▸ Activity:
When a line of the listing below has the string "Xcode" in it, copy that line.

(Record extracts begins)

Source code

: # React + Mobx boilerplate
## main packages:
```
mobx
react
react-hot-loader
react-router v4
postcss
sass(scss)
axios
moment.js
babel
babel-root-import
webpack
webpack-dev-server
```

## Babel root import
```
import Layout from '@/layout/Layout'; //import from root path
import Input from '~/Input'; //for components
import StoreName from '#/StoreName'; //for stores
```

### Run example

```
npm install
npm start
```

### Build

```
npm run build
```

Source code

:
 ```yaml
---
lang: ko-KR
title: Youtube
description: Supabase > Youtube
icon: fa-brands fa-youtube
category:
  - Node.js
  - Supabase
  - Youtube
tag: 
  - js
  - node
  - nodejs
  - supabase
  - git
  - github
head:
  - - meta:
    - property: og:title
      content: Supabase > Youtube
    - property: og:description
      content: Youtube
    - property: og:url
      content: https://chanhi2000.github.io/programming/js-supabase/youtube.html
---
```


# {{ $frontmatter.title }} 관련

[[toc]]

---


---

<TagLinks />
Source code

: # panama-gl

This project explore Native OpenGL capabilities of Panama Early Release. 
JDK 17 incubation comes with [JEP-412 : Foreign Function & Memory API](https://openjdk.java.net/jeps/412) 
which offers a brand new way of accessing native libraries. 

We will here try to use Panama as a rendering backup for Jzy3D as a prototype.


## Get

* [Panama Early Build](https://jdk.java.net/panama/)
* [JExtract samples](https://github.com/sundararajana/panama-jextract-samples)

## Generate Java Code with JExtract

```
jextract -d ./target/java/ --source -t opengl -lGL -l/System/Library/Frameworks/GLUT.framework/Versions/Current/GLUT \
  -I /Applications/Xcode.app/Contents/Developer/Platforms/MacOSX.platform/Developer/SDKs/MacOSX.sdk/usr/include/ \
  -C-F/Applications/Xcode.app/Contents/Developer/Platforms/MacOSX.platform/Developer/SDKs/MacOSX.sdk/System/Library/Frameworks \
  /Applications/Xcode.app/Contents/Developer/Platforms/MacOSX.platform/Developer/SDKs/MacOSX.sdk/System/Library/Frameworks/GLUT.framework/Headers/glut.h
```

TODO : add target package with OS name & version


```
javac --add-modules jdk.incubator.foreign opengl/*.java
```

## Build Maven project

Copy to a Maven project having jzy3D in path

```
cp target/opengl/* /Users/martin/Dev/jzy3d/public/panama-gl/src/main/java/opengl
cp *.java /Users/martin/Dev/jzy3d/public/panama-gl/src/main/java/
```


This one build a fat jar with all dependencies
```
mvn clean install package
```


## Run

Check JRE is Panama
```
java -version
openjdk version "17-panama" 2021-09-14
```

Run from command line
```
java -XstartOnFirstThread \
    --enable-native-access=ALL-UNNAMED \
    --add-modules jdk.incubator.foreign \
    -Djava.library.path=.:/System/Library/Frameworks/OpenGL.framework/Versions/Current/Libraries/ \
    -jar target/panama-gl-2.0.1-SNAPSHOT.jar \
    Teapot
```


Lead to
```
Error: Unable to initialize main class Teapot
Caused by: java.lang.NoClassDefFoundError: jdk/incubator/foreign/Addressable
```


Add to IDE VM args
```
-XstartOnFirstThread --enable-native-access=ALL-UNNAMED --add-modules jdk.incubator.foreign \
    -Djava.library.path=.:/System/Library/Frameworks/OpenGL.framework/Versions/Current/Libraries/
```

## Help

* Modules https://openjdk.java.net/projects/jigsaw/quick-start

(Record extracts ends)

▸ The completed task:
  -I /Applications/Xcode.app/Contents/Developer/Platforms/MacOSX.platform/Developer/SDKs/MacOSX.sdk/usr/include/ \
  -C-F/Applications/Xcode.app/Contents/Developer/Platforms/MacOSX.platform/Developer/SDKs/MacOSX.sdk/System/Library/Frameworks \
  /Applications/Xcode.app/Contents/Developer/Platforms/MacOSX.platform/Developer/SDKs/MacOSX.sdk/System/Library/Frameworks/GLUT.framework/Headers/glut.h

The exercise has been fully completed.